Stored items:
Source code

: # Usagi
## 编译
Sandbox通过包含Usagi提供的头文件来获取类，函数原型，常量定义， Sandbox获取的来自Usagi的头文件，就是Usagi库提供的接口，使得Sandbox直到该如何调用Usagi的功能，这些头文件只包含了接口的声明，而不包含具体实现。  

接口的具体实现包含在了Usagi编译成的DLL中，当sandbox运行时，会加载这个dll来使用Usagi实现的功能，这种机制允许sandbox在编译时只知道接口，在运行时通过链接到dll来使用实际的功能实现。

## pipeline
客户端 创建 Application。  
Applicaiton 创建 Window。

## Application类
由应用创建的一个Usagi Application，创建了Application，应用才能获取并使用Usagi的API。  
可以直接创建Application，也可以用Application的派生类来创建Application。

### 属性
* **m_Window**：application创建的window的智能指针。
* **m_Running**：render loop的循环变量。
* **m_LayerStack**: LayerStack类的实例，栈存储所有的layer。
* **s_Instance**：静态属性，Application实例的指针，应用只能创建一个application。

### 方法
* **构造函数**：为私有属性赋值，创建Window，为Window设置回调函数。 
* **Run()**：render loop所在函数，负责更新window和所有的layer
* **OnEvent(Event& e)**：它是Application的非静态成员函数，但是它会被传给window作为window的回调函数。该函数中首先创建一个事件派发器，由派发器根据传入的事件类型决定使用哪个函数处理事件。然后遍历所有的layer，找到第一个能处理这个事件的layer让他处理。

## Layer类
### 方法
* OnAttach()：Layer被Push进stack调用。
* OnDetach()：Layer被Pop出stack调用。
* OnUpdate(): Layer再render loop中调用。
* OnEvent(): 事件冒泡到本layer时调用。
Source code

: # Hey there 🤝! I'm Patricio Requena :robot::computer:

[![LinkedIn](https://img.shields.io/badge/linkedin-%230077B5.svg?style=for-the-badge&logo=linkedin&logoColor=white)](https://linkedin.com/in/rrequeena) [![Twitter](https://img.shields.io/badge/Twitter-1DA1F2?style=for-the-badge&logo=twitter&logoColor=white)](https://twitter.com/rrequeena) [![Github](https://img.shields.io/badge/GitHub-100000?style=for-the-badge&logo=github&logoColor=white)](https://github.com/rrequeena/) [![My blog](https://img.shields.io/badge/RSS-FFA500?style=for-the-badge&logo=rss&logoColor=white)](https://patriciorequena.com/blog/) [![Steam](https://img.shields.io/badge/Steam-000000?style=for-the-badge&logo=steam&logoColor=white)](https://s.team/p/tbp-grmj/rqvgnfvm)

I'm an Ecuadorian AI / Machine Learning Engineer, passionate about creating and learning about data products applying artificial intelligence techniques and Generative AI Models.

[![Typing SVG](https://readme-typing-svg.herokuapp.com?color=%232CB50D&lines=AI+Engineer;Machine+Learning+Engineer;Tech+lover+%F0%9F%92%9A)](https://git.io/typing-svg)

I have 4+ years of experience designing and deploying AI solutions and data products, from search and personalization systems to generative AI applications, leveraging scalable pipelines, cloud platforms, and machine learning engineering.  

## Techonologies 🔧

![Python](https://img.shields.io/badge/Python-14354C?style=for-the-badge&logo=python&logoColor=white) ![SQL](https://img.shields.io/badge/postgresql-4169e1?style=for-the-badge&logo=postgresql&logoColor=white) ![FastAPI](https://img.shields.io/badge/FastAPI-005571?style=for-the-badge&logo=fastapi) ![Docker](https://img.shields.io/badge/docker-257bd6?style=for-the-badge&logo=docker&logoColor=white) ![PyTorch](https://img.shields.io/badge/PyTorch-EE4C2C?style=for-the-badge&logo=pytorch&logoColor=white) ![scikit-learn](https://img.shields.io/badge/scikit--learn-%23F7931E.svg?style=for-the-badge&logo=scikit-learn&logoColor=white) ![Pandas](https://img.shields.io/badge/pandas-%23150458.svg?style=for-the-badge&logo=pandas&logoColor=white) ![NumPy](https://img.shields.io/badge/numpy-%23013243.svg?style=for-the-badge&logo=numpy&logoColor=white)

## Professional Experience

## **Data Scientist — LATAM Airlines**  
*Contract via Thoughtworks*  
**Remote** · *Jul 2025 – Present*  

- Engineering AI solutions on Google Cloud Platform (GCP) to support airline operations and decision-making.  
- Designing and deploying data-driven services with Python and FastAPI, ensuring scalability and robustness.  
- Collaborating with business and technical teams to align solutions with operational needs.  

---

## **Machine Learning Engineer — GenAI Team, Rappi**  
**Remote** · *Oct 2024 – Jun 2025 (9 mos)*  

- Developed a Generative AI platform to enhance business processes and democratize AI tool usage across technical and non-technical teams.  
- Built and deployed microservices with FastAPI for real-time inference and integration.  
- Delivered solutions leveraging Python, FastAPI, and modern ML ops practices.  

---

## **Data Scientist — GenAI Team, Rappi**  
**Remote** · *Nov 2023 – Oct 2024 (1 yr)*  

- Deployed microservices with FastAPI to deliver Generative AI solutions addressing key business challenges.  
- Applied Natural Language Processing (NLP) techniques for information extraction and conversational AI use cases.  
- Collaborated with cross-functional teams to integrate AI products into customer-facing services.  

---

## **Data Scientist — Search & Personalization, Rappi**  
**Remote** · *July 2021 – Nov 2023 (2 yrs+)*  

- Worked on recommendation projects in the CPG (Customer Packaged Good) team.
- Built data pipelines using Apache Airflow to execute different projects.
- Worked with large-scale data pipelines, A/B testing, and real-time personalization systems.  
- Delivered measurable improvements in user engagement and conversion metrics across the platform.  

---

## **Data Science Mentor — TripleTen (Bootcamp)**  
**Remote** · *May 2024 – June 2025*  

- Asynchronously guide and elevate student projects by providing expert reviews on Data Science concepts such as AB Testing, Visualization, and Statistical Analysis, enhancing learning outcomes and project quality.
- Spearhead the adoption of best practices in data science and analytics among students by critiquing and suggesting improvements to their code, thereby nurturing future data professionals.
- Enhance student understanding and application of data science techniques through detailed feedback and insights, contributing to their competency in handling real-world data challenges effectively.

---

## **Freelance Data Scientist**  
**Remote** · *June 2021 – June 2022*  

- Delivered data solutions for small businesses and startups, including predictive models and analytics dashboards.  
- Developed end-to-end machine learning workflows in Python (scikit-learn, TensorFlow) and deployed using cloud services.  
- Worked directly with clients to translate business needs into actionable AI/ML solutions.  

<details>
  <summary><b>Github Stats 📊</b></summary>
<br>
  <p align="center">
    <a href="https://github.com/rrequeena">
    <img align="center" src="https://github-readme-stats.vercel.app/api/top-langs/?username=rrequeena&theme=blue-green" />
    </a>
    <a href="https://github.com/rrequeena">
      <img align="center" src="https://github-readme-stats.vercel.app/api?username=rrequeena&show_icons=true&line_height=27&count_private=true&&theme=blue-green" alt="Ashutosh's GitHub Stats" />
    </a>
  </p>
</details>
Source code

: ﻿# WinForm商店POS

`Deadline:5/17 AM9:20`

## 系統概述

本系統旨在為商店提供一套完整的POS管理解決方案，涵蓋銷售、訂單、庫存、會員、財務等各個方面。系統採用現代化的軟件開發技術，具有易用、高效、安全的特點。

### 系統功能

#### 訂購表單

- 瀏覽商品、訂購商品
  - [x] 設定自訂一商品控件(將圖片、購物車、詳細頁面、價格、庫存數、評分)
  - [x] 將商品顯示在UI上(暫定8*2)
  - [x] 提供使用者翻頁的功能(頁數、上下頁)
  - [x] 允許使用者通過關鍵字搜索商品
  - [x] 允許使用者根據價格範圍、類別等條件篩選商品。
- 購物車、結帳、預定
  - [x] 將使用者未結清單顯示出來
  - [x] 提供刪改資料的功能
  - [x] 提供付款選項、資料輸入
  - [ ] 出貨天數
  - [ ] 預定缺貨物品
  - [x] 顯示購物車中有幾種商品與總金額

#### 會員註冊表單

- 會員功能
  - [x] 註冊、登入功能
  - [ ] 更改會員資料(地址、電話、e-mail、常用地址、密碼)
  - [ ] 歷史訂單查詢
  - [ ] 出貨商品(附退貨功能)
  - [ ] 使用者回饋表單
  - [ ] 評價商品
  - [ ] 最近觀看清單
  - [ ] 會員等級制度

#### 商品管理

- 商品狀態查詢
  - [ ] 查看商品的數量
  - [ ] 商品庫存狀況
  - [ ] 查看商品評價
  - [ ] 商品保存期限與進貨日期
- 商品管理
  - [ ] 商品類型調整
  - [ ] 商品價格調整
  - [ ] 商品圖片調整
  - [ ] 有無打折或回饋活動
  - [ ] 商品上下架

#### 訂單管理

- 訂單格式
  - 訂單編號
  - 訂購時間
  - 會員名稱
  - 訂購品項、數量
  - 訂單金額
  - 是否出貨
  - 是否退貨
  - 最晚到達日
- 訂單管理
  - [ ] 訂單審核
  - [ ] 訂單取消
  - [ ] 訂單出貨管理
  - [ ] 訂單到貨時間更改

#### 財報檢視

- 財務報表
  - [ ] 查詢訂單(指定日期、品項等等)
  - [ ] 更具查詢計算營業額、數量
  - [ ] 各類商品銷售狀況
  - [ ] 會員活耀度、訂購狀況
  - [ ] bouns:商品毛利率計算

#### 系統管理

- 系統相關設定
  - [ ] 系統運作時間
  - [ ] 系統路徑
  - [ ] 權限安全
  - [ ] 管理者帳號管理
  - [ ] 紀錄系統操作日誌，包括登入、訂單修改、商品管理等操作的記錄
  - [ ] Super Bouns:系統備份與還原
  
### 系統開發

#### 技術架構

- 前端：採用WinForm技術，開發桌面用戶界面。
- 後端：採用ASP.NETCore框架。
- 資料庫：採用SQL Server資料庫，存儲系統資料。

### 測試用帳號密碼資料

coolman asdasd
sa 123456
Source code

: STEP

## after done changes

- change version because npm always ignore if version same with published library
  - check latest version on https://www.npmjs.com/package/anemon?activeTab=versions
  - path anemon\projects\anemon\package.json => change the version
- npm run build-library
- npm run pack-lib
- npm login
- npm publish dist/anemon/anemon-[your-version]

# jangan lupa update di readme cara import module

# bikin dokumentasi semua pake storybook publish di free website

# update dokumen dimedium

_How to complete this task_:
Please retype the data exactly as it stands, from its first line down to the line that contains "## Application类", then stop.

_Response for this exercise_:
Source code

: # Usagi
## 编译
Sandbox通过包含Usagi提供的头文件来获取类，函数原型，常量定义， Sandbox获取的来自Usagi的头文件，就是Usagi库提供的接口，使得Sandbox直到该如何调用Usagi的功能，这些头文件只包含了接口的声明，而不包含具体实现。  

接口的具体实现包含在了Usagi编译成的DLL中，当sandbox运行时，会加载这个dll来使用Usagi实现的功能，这种机制允许sandbox在编译时只知道接口，在运行时通过链接到dll来使用实际的功能实现。

## pipeline
客户端 创建 Application。  
Applicaiton 创建 Window。

## Application类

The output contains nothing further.